David's Hope- Then and Now

It has been an eventful year.  We "officially" had our kick-off early in 2015.  We were in the beginning stages with just a vision and some ideas on how to make things happen.  Now, a little over a year later, so much has changed...  So we wanted to take a few moments and tell you about where we were, and where we are now.

My husband and I used to be very active in the pro-life movement.  But in 2008, things began to change.  It was the fall of that year that we suffered our first miscarriage.  This was a very difficult and trying time for us; it would be followed up 18 months later with a second miscarriage.  Through this process we began to see some things we never had realized.  We learned how frequent pregnancy loss occurs- 1 in 4 pregnancies to be exact.  We realized how many families are affected by this tragedy- and how much silence there is on the issue.

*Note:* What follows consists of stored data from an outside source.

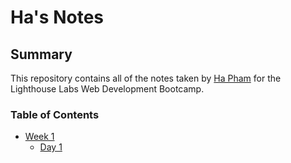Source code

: # Ha's Notes

## Summary

This repository contains all of the notes taken by [Ha Pham](https://github.com/haphamo) for the Lighthouse Labs Web Development Bootcamp.

### Table of Contents
* [Week 1](/Week_1)
  * [Day 1](/Week_1/Dat_1)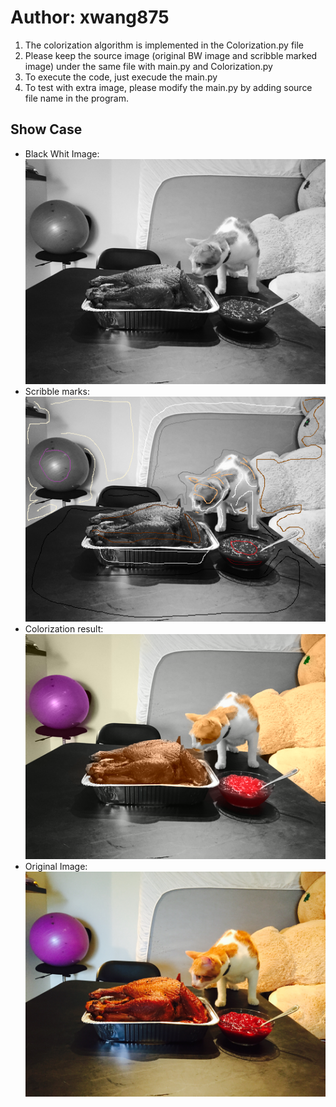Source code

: # Author: xwang875
1. The colorization algorithm is implemented in the Colorization.py file
2. Please keep the source image (original BW image and scribble marked image) under the same file with main.py and Colorization.py
3. To execute the code, just execude the main.py
4. To test with extra image, please modify the main.py by adding source file name in the program.
## Show Case
* Black Whit Image:<br/>
![xwang875](./Cat_Turkey_50.bmp)
* Scribble marks:<br/>
![xwang875](./Cat_Turkey_50M.bmp)
* Colorization result:<br/>
![xwang875](./Result3_res.bmp)
* Original Image:<br/>
![xwang875](./car_turkey_ori.JPG)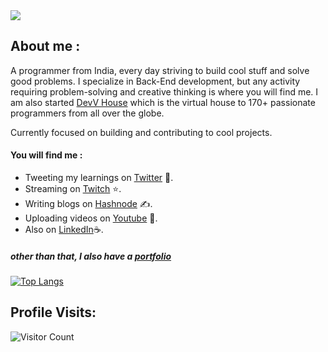 <img align="center" src="https://github.com/soumdatta81/soumdatta81/blob/5f5365da26f7ecdf036f33808f928ce49f3d083c/zoro_op2.gif"/>


## About me : 
A programmer from India, every day striving to build cool stuff and solve good problems. I specialize in  Back-End development, but any activity requiring problem-solving and creative thinking is where you will find me. I am also started [DevV House](https://discord.com/invite/zxy8EjGH6J) which is the virtual house to 170+ passionate programmers from all over the globe.

Currently focused on building and contributing to cool projects.

#### You will find me : 

- Tweeting my learnings on [Twitter](https://twitter.com/somstwt) 🚀.  
- Streaming on [Twitch](https://www.twitch.tv/som_cs) ⭐️.
- Writing blogs on [Hashnode](https://soumdatta.hashnode.dev/) ✍️.
- Uploading videos on [Youtube](https://www.youtube.com/channel/UCsE-ZWzDZ2AiA1ycEdo_MCw/featured) 🎥.
- Also on [LinkedIn](https://www.linkedin.com/in/soumyadeep-datta-4541a3213/)☕️.
##### other than that, I also have a [portfolio](https://soumdatta81.github.io/)

[![Top Langs](https://github-readme-stats.vercel.app/api/top-langs/?username=soumdatta81)](https://github.com/anuraghazra/github-readme-stats)

## Profile Visits:
![Visitor Count](https://profile-counter.glitch.me/soumdatta81/count.svg)




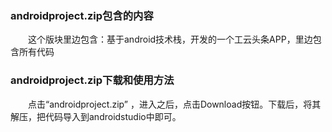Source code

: ### androidproject.zip包含的内容  

&emsp;&emsp;这个版块里边包含：基于android技术栈，开发的一个工云头条APP，里边包含所有代码 

### androidproject.zip下载和使用方法

&emsp;&emsp;点击“androidproject.zip” ，进入之后，点击Download按钮。下载后，将其解压，把代码导入到androidstudio中即可。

Silence because there is very little offered to help those who suffer the loss of a child through miscarriage.

We heard personal stories of loss, hurt, anger, pain- many that had not been shared before.  We heard voices of frustration, hearts that had suffered- yet were unsure how to deal with the grief presented them.  Because we had been there too- our hearts hurt with familiarity and empathy.  It was through these stories, and much prayer, that the vision for David's Hope was born.

A need for outreach to families who have been through pregnancy loss was shown to us, and we became determined- through God's guidance- to do our best to address that need.  We began doing research, study, and building a plan to reach out to others, and at what we felt was the right time, we launched David's Hope.

We started off with the idea of reaching out to local families by offering naming and memorial services, certificates of life, and memory boxes.  But that quickly evolved into much more...

In the very beginning we put together, and mailed out a memory box to the daughter of a good friend.  We took some pictures of the box and posted them online in hopes to bring local awareness of what we were starting.  We did not expect what happened next...

Friends from out of state saw the pictures.  People we did not know found our facebook page and saw the pictures.  Before we knew it, what was intended to be a one time outreach for a friend blossomed into nationwide requests, from California to Maine, Washington to Florida- we have sent out over 100 memory boxes to more than 26 states, and still more requests regularly coming in!  Of course, we would not have been able to accomplish this without the many volunteers who have helped by donating finances, hand made baby blankets and other items.

Of course this is not all we have accomplished.  We have expanded from our home to an actual office, and as executive director, I took counseling classes and have obtained a license in lay counseling.  This has been helpful, as I have been able to meet and counsel women in the local area in a safe and intimate setting.

God has opened other doors for us in the past year- we have built relationships and partnerships with local crisis pregnancy centers, OB/GYN's, funeral homes, and are now reaching out to churches as well.  This has helped get the word out about the important work we are doing.  We also had the privilege of working with legislative PAC Idaho Chooses Life to help pass the Unborn Infant Dignity Act, which gives the parents who have suffered the loss of unborn children the right to a death certificate and the right to determine what happens to the child's remains.

As I said, a lot has happened in a year's time.  As I prepare this week to both send off a check to the IRS to complete our non-profit status, and to start Bereavement Doula classes, I am reminded of what God has done in such a short time.  I am excited for where God is taking us, apparently, in the near future.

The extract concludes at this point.